The problem –
Go over each line of the entries below, count those with "https", and give only the count.

Saved data entries

----

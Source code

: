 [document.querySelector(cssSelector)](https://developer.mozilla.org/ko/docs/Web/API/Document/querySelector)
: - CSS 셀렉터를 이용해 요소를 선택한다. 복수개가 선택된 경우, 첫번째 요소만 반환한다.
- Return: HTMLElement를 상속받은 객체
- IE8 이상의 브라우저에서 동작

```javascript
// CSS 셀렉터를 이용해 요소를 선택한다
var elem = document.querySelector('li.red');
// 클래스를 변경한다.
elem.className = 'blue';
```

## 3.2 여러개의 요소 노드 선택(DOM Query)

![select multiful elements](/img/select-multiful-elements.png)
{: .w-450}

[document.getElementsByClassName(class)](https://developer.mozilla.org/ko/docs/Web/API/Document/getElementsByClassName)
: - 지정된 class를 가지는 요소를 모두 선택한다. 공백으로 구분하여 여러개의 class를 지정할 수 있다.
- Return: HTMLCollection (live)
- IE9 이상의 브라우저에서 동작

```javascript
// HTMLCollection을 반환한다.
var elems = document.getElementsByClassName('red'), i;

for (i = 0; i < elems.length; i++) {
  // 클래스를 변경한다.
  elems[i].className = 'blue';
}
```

----

Solution to this exercise –
2